Saturday, December 06, 2008

Q: What is the second rule of software development?

A: Even the easy stuff is hard

A few years back I found myself sitting in a team meeting about a software project that was running way behind schedule. The company had an old Windows 3.0 product that it was trying to catapult to a Web 2.0 version in order to capture back lost market share.

The meeting was called by a Really Big VP. This last missed date was indeed, The Last Missed Date. There were no more excuses to be had.

So we were sitting in the meeting getting the expected reaming..... as if a blast of justified fury could undo a year of misguided coding. Finally the Really Big VP said, “look, we’re going to finish this product by the end of the month, even if it means that I have to learn how to program over the weekend.

At that point I knew that this product would never see the light of day. And it didn’t. But more importantly I found myself having to confront this very serious question: How the hell could a profession present itself in such a way as to give feasibility to the notion that competence could be garnered with nothing more than a weekend’s worth of cramming?

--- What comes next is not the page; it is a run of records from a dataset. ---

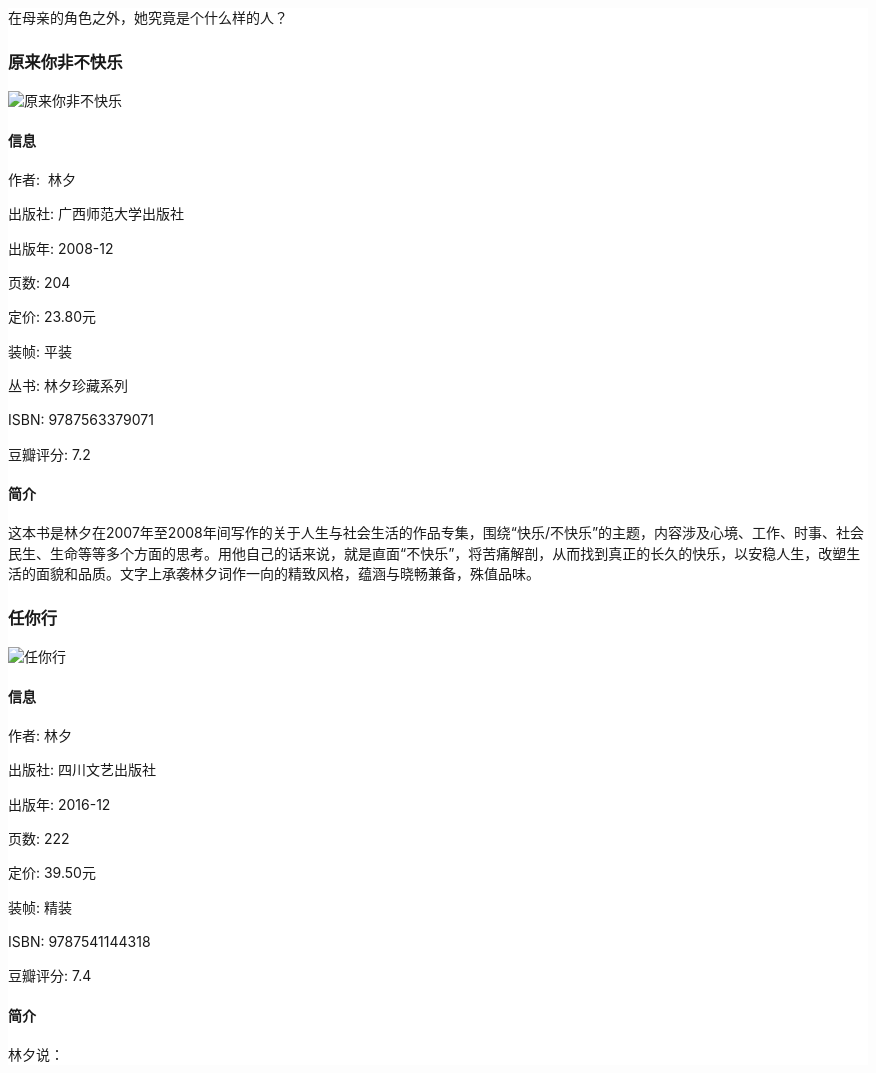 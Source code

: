 在母亲的角色之外，她究竟是个什么样的人？



### 原来你非不快乐

![原来你非不快乐](https://img3.doubanio.com/view/subject/l/public/s3374765.jpg)

#### 信息

作者:  林夕 

出版社: 广西师范大学出版社 

出版年: 2008-12 

页数: 204 

定价: 23.80元 

装帧: 平装 

丛书: 林夕珍藏系列 

ISBN: 9787563379071

豆瓣评分: 7.2

#### 简介

这本书是林夕在2007年至2008年间写作的关于人生与社会生活的作品专集，围绕“快乐/不快乐”的主题，内容涉及心境、工作、时事、社会民生、生命等等多个方面的思考。用他自己的话来说，就是直面“不快乐”，将苦痛解剖，从而找到真正的长久的快乐，以安稳人生，改塑生活的面貌和品质。文字上承袭林夕词作一向的精致风格，蕴涵与晓畅兼备，殊值品味。



### 任你行

![任你行](https://img1.doubanio.com/view/subject/l/public/s29133037.jpg)

#### 信息

作者: 林夕 

出版社: 四川文艺出版社 

出版年: 2016-12 

页数: 222 

定价: 39.50元 

装帧: 精装 

ISBN: 9787541144318

豆瓣评分: 7.4

#### 简介

林夕说：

I mean, can you imagine a hospital administrator saying, “We are going to save this patient even if it means that I have to learn brain surgery over the weekend”?

Everybody knows that practicing medicine is hard. Yet, for some reason, there’s a bunch of people out there that think that coding is easy.

I don’t know, maybe it’s because of all those advertisements that promote “productivity right out of the box”.



Or maybe it’s because some dentist‘s kid with a knack for Dreamweaver took a few photos and made a web site that got an A on the science fair project. Thus, the syllogism becomes: "hey, if my kid can do it, how hard can it be?"

Whatever the reason, the premise is a dangerous myth.

Believe me, coding is hard. The learning curve takes five years minimum, and the devilish details are picayune and astronomical.

Still we seem to want to believe it’s easy, even yours truly.

For example, only three days ago I thought that I could do an installation of Subversion on a Linux box in four hours. (So what if my installation experience was Windows based?) The reality was that I forgot that I had forgotten all my Unix admin skills as well as my aversion to working at the command line.



So, what I thought would take a half a billing day of labor, took a day and a half and a ton of documentation review.

I guess that the only thing that’s easy when it comes to making software is falling prey to our own delusions.